Create OCR App using Salesforce Einstein OCR API

By Dhanik Lal SahniJune 26, 2020Updated:June 11, 202363 Comments5 Mins Read

Create OCR App using Salesforce Einstein OCR API

Nowadays organizations are going for digital automation for most of their repetitive work like manual records entries from printed forms. This manual entry requirement can be for the application form, insurance forms, doctor prescription forms, examination forms, digitized business cards, and many more. This post will explain the OCR App using Salesforce Einstein to extract text from images and populate them in Salesforce objects.

For extracting text from images we have many API service available which gives almost 95% accuracy.

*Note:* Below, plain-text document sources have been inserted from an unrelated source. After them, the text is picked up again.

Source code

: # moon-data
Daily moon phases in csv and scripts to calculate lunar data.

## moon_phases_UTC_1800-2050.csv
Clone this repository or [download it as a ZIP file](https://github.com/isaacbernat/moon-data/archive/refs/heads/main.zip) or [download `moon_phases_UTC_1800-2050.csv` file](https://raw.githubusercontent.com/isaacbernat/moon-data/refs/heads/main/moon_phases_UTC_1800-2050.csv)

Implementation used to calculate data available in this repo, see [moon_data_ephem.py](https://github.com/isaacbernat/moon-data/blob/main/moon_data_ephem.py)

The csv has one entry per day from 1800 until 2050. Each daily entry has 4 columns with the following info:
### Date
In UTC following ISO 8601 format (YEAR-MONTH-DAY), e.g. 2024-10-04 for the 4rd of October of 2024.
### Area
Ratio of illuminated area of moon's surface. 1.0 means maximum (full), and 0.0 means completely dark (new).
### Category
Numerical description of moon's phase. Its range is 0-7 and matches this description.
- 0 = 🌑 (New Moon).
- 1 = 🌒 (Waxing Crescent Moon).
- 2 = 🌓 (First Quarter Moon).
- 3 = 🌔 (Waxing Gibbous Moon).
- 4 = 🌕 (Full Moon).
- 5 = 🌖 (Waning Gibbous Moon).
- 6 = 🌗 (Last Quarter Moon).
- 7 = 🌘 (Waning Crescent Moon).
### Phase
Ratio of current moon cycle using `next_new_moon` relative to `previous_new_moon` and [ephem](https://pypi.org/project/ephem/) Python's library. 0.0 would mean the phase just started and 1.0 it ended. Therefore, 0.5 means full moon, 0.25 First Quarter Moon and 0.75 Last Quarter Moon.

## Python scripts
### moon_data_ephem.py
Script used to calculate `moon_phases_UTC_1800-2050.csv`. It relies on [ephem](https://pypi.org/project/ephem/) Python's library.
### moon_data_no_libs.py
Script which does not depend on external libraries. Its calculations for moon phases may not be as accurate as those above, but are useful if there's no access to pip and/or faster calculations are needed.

Refer to my other post related to this service.

Salesforce announced OCR (Einstein Optical Character Recognition) service in Apr,2019. This API is now available for use.

Einstein Optical Character Recognition (OCR) leverages computer vision to analyze documents and extract relevant information, making repetitive tasks like data entry more efficient.

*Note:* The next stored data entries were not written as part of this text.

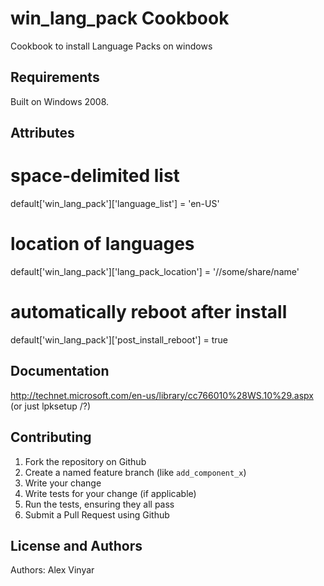 win_lang_pack Cookbook
==================
Cookbook to install Language Packs on windows


Requirements
------------
Built on Windows 2008.


Attributes
----------

# space-delimited list
default['win_lang_pack']['language_list'] = 'en-US'

# location of languages
default['win_lang_pack']['lang_pack_location'] = '//some/share/name'

# automatically reboot after install
default['win_lang_pack']['post_install_reboot'] = true


Documentation
-------------

http://technet.microsoft.com/en-us/library/cc766010%28WS.10%29.aspx (or just lpksetup /?)



Contributing
------------

1. Fork the repository on Github
2. Create a named feature branch (like `add_component_x`)
3. Write your change
4. Write tests for your change (if applicable)
5. Run the tests, ensuring they all pass
6. Submit a Pull Request using Github

License and Authors
-------------------
Authors: Alex Vinyar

Let us integrate Einstein OCR in Salesforce for extracting form data. Below steps will be required to integrate it.

Create an account in Einstein Platform Services
Create a Private Key and Generate Token
Call Einstein OCR API from Apex
Extract image data in the Case object

1. Create an account in Einstein Platform Services

We have to consume Einstein OCR API so first create an API account. Create an account at https://api.einstein.ai/signup. This will send an email to your provided email. Confirm email to start working on OCR.

In the registration process, it will ask you to download a key file. Download that file, it will be used to generate tokens. The file will be saved as einstein_platform.pem. Upload this file in the Salesforce File object. Below is a screenshot of the file record of key file.

You can also follow the steps which are mentioned at Einstein Vision and Language

2. Create a Private Key and Generate Token

For integrating external API from Apex we need an API token which will require to authenticate requests. Einstein OCR API requires a valid JWT Token. This token will be generated from the above-mentioned key file.

The token can be generated online from https://api.einstein.ai/token as well but this will not work when we use API in Salesforce. We have to generate tokens at runtime before calling OCR API. We will use API https://api.einstein.ai/v2/oauth2/token for generating tokens from the apex.

Apex Class for generating Token

EinsteinController.getAccessToken() should be called to generate a token from the apex code before calling API.

3. Call Einstein OCR API from Apex

We have an API Token and API URL https://api.einstein.ai/v2/vision/ocr to extract texts from images. Let us call API from the apex with the required request data.

Request Details:

sampleLocation : This is the image URL. We can get a downloadable URL for our uploaded image. Refer Extract License Plate Number from Image In Salesforce for creating a downloadable URL for any uploaded image.
modelId : This parameter define which type of text need to be extracted from image like tabular data or business card. Value for this parameter can be OCRModel (for unstructured data) and tabulatev2 (for tabular data)

Einstein OCR API can be called using multipart/form-data and request parameter will be passed in body as blob.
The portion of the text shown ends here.